Aim of the task: Search the data for "media" and copy every matching line.

[Saved data entries]
- - -

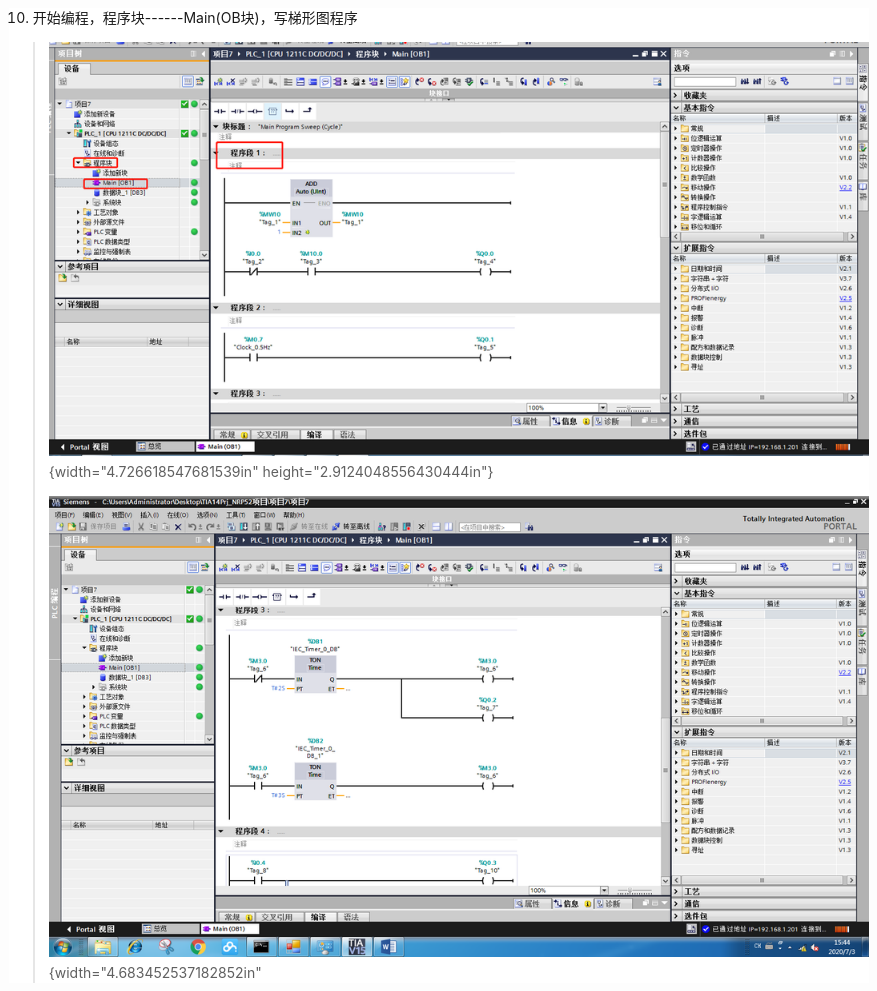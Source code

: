 10) 开始编程，程序块------Main(OB块)，写梯形图程序

> ![](media/image70.png){width="4.726618547681539in"
> height="2.9124048556430444in"}
>
> ![](media/image71.png){width="4.683452537182852in"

- - -

Response:
> ![](media/image70.png){width="4.726618547681539in"
> ![](media/image71.png){width="4.683452537182852in"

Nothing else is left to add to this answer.